We left Eau Gallie on May 7th and traveled to a mooring in Titusville, then to New Smyrna Beach for two nights. Sadly, our son-in-law’s mother’s long time partner, Frank, passed away so we rented a car and drove to Fort Lauderdale on the 9th for his funeral. Still on the move north in Florida, we motored to Halifax Marina in Daytona Beach on the 10th and then to Marineland on May 11th. This was a great stop because the next day was Mother’s Day and Kelly, Craig, Michaela, Carter, and Madison came to the marina to meet us for the afternoon. We all walked over to the Marineland Aquarium and enjoyed the dolphins, fish, turtles, and sharks there.
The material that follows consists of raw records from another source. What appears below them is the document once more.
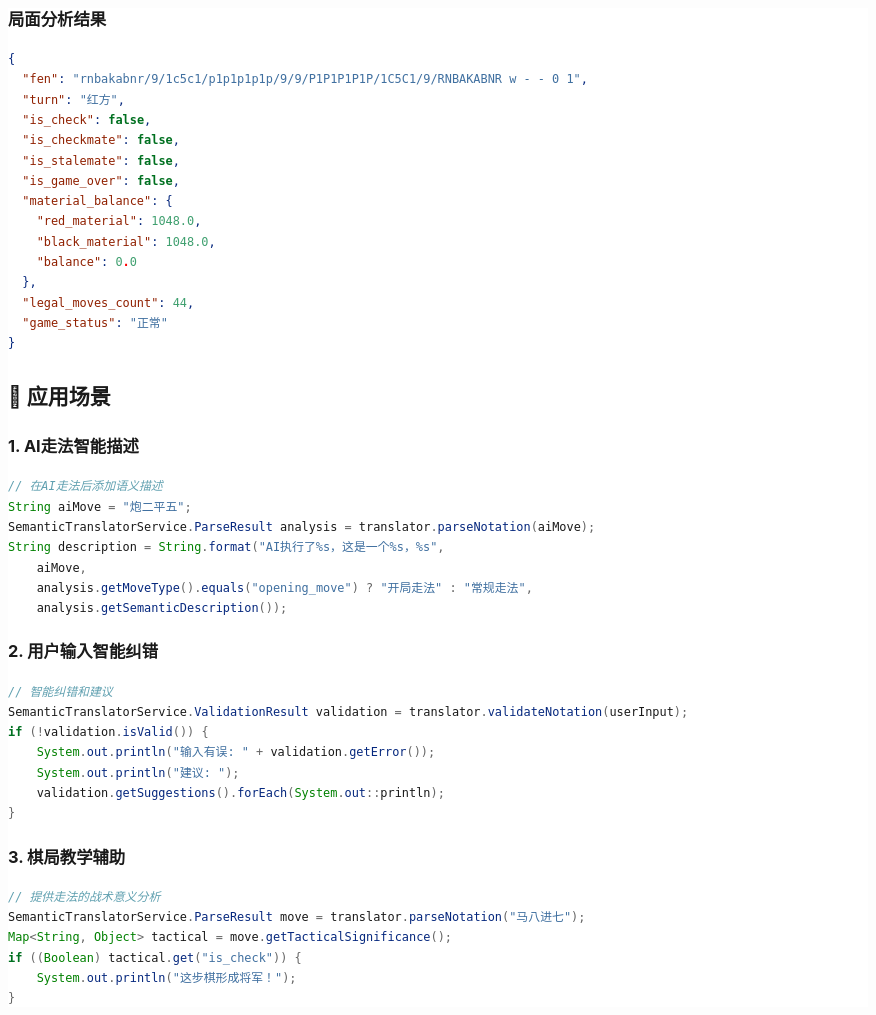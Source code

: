 
### 局面分析结果
```json
{
  "fen": "rnbakabnr/9/1c5c1/p1p1p1p1p/9/9/P1P1P1P1P/1C5C1/9/RNBAKABNR w - - 0 1",
  "turn": "红方",
  "is_check": false,
  "is_checkmate": false,
  "is_stalemate": false,
  "is_game_over": false,
  "material_balance": {
    "red_material": 1048.0,
    "black_material": 1048.0,
    "balance": 0.0
  },
  "legal_moves_count": 44,
  "game_status": "正常"
}
```

## 🎯 应用场景

### 1. AI走法智能描述
```java
// 在AI走法后添加语义描述
String aiMove = "炮二平五";
SemanticTranslatorService.ParseResult analysis = translator.parseNotation(aiMove);
String description = String.format("AI执行了%s，这是一个%s，%s", 
    aiMove, 
    analysis.getMoveType().equals("opening_move") ? "开局走法" : "常规走法",
    analysis.getSemanticDescription());
```

### 2. 用户输入智能纠错
```java
// 智能纠错和建议
SemanticTranslatorService.ValidationResult validation = translator.validateNotation(userInput);
if (!validation.isValid()) {
    System.out.println("输入有误: " + validation.getError());
    System.out.println("建议: ");
    validation.getSuggestions().forEach(System.out::println);
}
```

### 3. 棋局教学辅助
```java
// 提供走法的战术意义分析
SemanticTranslatorService.ParseResult move = translator.parseNotation("马八进七");
Map<String, Object> tactical = move.getTacticalSignificance();
if ((Boolean) tactical.get("is_check")) {
    System.out.println("这步棋形成将军！");
}
```
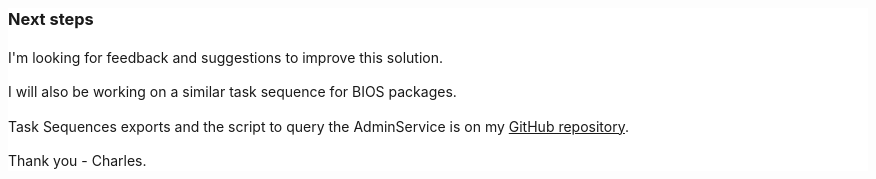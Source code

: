 ### Next steps

I'm looking for feedback and suggestions to improve this solution. 

I will also be working on a similar task sequence for BIOS packages.

Task Sequences exports and the script to query the AdminService is on my [GitHub repository](https://github.com/CharlesNRU/mdm-adminservice).

Thank you - Charles.

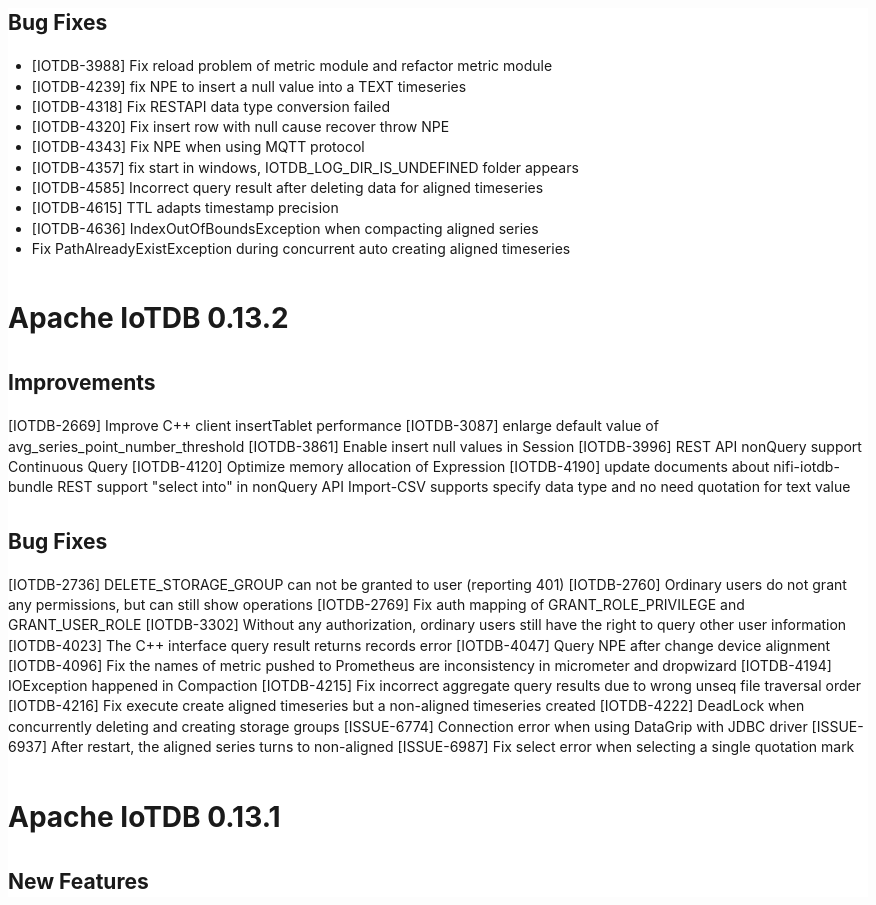 ## Bug Fixes

* [IOTDB-3988] Fix reload problem of metric module and refactor metric module
* [IOTDB-4239] fix NPE to insert a null value into a TEXT timeseries
* [IOTDB-4318] Fix RESTAPI data type conversion failed
* [IOTDB-4320] Fix insert row with null cause recover throw NPE
* [IOTDB-4343] Fix NPE when using MQTT protocol
* [IOTDB-4357] fix start in windows, IOTDB_LOG_DIR_IS_UNDEFINED folder appears
* [IOTDB-4585] Incorrect query result after deleting data for aligned timeseries
* [IOTDB-4615] TTL adapts timestamp precision
* [IOTDB-4636] IndexOutOfBoundsException when compacting aligned series
* Fix PathAlreadyExistException during concurrent auto creating aligned timeseries

# Apache IoTDB 0.13.2

## Improvements

[IOTDB-2669] Improve C++ client insertTablet performance
[IOTDB-3087] enlarge default value of avg_series_point_number_threshold
[IOTDB-3861] Enable insert null values in Session
[IOTDB-3996] REST API nonQuery support Continuous Query
[IOTDB-4120] Optimize memory allocation of Expression
[IOTDB-4190] update documents about nifi-iotdb-bundle
REST support "select into" in nonQuery API
Import-CSV supports specify data type and no need quotation for text value

## Bug Fixes

[IOTDB-2736] DELETE_STORAGE_GROUP can not be granted to user (reporting 401)
[IOTDB-2760] Ordinary users do not grant any permissions, but can still show operations
[IOTDB-2769] Fix auth mapping of GRANT_ROLE_PRIVILEGE and GRANT_USER_ROLE
[IOTDB-3302] Without any authorization, ordinary users still have the right to query other user information
[IOTDB-4023] The C++ interface query result returns records error
[IOTDB-4047] Query NPE after change device alignment
[IOTDB-4096] Fix the names of metric pushed to Prometheus are inconsistency in micrometer and dropwizard
[IOTDB-4194] IOException happened in Compaction
[IOTDB-4215] Fix incorrect aggregate query results due to wrong unseq file traversal order
[IOTDB-4216] Fix execute create aligned timeseries but a non-aligned timeseries created
[IOTDB-4222] DeadLock when concurrently deleting and creating storage groups
[ISSUE-6774] Connection error when using DataGrip with JDBC driver
[ISSUE-6937] After restart, the aligned series turns to non-aligned
[ISSUE-6987] Fix select error when selecting a single quotation mark

# Apache IoTDB 0.13.1

## New Features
Marineland also has a lovely beach, and I made sure to have a little time to experience it. Monday turned out to be a rainy day, so our stay was extended until Tuesday, the 14th while we waited for the weather to pass.
Our next stop was St. Augustine. We stayed on a mooring but I had John dinghy me into town so I could walk around and enjoy some time photographing the beautiful city. We were on a mission, though, to arrive at Brunswick Landing Marina in time for their Memorial Day celebration, so we spent the next night at Palm Cove Marina in Jacksonville, where we were able to have Kelly meet us for lunch, and then, the next night we anchored at Cumberland Island. Finally, on May 17th we arrived at our destination in Brunswick, Georgia.
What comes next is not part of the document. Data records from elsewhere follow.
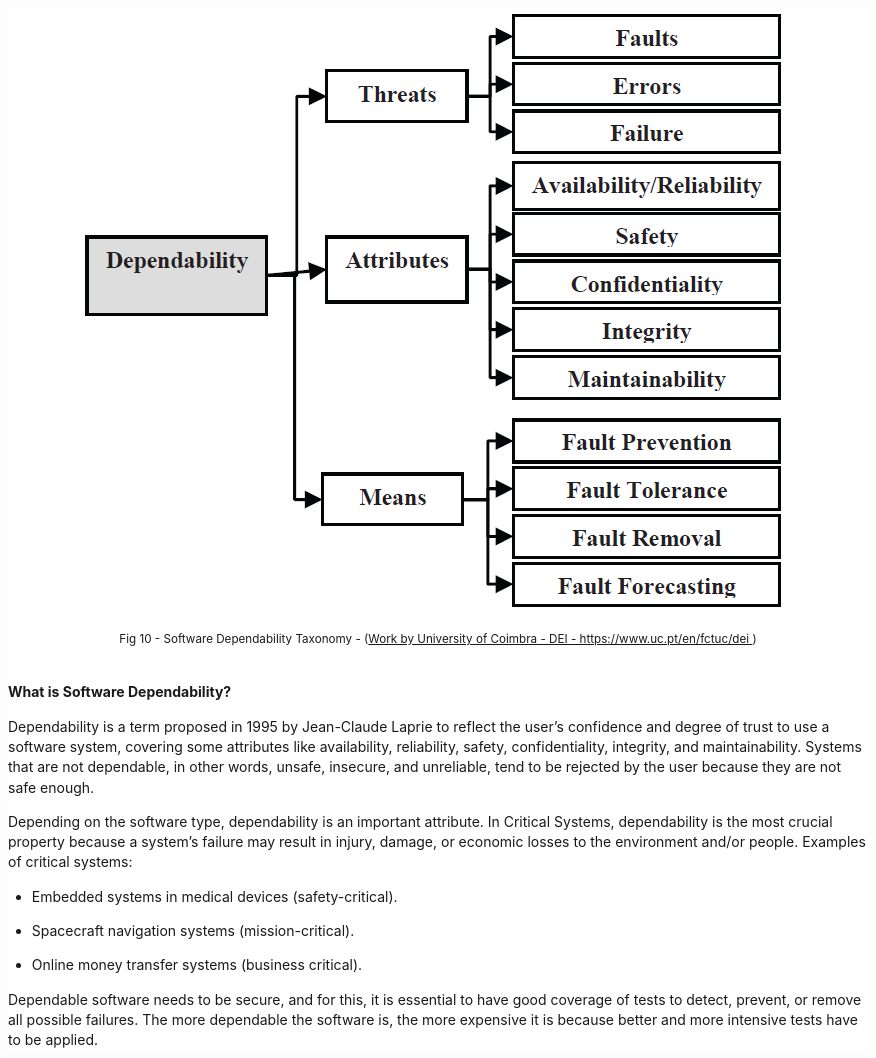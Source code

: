 <div align="center"><img src="img/dependability2-w786-h611.png" width=786 height=611><br><sub>Fig 10 - Software Dependability Taxonomy - (<a href='https://www.uc.pt/en/fctuc/dei'>Work by University of Coimbra - DEI - https://www.uc.pt/en/fctuc/dei </a>) </sub></div>

<br>

**What is Software Dependability?**

Dependability is a term proposed in 1995 by Jean-Claude Laprie to reflect the user’s confidence and degree of trust to use a software system, covering some attributes like availability, reliability, safety, confidentiality, integrity, and maintainability. Systems that are not dependable, in other words, unsafe, insecure, and unreliable, tend to be rejected by the user because they are not safe enough.

Depending on the software type, dependability is an important attribute. In Critical Systems, dependability is the most crucial property because a system’s failure may result in injury, damage, or economic losses to the environment and/or people. Examples of critical systems:

- Embedded systems in medical devices (safety-critical).

- Spacecraft navigation systems (mission-critical).

- Online money transfer systems (business critical).

Dependable software needs to be secure, and for this, it is essential to have good coverage of tests to detect, prevent, or remove all possible failures. The more dependable the software is, the more expensive it is because better and more intensive tests have to be applied.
Brunswick Landing Marina is stretched out over about a mile from end to end, and in the middle is a very nice clubhouse. It houses a large library for cruisers to borrow and drop off books, free laundry facilities, and, best of all, a very large gathering room and screened in porch where happy hours take place every Monday, Wednesday, and Friday. Wine is provided by the marina and everyone brings a snack to share. Also provided every day from 8 AM to 12 AM, is beer on tap. Needless to say, most gatherings get a good crowd. Since we have been here, we have also attended a dinghy raft up, where 16 dinghies met up the river and drifted back toward the marina during sunset, as well as a potluck dinner on the last Sunday of the month, and a southern barbeque provided by the marina for Memorial Day. During the day, there always seem to be people in the clubhouse, in the morning, doing yoga, and later, bringing projects they are working on, or simply enjoying the air conditioning, the TVs, or just the conversation.
So, here we will stay for a while. John has been working on getting the boat ship shape for its eventual sale, although he would tell you that he isn’t make the progress that he hoped for yet. I have been walking through town exploring, not yet photographing the sights, but that will happen soon. It has felt like we needed a little time to get settled, a little time to adjust to the feeling that we are at the end of our adventure. However, until the day the boat is sold, we will continue living Life on AfterMath and treasuring our days, one at a time.